Which of the lines below hold the word "before"? Pull each of them out.

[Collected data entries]
****

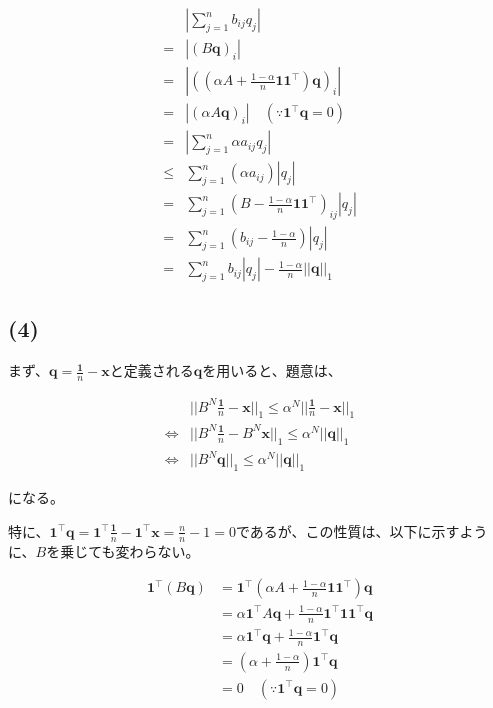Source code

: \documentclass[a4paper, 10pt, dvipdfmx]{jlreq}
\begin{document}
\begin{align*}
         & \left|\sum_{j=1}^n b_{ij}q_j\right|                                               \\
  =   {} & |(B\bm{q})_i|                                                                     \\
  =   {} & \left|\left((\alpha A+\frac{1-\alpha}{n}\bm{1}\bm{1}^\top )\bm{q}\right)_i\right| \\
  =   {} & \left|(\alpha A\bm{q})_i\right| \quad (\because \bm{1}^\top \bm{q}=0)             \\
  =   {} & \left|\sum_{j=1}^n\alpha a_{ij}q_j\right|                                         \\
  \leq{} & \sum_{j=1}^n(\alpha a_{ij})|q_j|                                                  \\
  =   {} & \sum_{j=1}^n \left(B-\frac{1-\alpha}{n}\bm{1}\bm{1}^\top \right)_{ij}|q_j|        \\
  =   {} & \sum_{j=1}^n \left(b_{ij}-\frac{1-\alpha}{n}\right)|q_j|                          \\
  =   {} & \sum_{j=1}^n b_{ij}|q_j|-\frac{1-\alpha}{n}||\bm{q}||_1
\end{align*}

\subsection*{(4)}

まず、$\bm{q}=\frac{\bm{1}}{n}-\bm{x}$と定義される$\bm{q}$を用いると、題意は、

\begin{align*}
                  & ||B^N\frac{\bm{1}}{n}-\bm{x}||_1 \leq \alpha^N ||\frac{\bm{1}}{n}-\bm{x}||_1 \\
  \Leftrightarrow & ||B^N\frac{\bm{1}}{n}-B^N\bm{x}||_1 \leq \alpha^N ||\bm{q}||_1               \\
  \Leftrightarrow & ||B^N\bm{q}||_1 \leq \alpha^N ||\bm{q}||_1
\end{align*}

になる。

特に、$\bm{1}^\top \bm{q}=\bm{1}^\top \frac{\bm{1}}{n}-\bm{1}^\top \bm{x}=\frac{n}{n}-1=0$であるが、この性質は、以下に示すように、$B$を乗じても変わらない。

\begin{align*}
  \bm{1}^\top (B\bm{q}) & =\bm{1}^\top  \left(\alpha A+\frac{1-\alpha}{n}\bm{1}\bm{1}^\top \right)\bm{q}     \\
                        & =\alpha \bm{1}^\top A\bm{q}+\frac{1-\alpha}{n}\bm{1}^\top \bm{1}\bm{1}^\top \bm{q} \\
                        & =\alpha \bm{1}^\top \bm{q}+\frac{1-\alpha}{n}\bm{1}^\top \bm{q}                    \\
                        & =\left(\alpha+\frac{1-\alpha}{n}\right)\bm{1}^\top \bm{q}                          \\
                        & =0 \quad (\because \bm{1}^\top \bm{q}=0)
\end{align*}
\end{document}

****

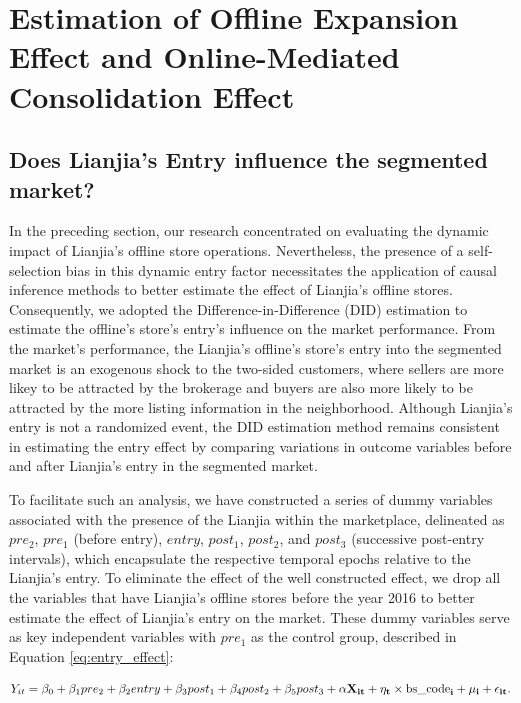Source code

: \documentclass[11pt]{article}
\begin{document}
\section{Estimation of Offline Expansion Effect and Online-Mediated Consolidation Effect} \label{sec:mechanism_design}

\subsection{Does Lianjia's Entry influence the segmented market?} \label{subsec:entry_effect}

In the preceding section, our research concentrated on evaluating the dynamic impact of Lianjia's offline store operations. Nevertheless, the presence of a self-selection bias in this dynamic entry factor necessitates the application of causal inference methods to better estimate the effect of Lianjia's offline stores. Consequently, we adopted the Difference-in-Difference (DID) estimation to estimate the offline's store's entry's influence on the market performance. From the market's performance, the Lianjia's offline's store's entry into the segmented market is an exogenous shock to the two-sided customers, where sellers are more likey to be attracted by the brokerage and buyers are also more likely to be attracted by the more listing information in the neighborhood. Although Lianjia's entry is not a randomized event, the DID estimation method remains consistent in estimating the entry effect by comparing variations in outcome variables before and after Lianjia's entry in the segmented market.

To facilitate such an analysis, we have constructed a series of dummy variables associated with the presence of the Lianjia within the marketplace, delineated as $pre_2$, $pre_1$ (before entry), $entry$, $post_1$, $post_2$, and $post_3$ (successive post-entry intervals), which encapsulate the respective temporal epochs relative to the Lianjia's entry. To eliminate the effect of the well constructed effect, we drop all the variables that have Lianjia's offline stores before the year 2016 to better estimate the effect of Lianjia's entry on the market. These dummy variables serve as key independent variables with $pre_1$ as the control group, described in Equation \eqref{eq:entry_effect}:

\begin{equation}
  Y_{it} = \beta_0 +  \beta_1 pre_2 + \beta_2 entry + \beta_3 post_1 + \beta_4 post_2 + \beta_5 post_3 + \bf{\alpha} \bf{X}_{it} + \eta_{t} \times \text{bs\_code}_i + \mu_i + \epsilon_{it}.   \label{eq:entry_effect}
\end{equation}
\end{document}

****

_Written answer_.
In the preceding section, our research concentrated on evaluating the dynamic impact of Lianjia's offline store operations. Nevertheless, the presence of a self-selection bias in this dynamic entry factor necessitates the application of causal inference methods to better estimate the effect of Lianjia's offline stores. Consequently, we adopted the Difference-in-Difference (DID) estimation to estimate the offline's store's entry's influence on the market performance. From the market's performance, the Lianjia's offline's store's entry into the segmented market is an exogenous shock to the two-sided customers, where sellers are more likey to be attracted by the brokerage and buyers are also more likely to be attracted by the more listing information in the neighborhood. Although Lianjia's entry is not a randomized event, the DID estimation method remains consistent in estimating the entry effect by comparing variations in outcome variables before and after Lianjia's entry in the segmented market.
To facilitate such an analysis, we have constructed a series of dummy variables associated with the presence of the Lianjia within the marketplace, delineated as $pre_2$, $pre_1$ (before entry), $entry$, $post_1$, $post_2$, and $post_3$ (successive post-entry intervals), which encapsulate the respective temporal epochs relative to the Lianjia's entry. To eliminate the effect of the well constructed effect, we drop all the variables that have Lianjia's offline stores before the year 2016 to better estimate the effect of Lianjia's entry on the market. These dummy variables serve as key independent variables with $pre_1$ as the control group, described in Equation \eqref{eq:entry_effect}:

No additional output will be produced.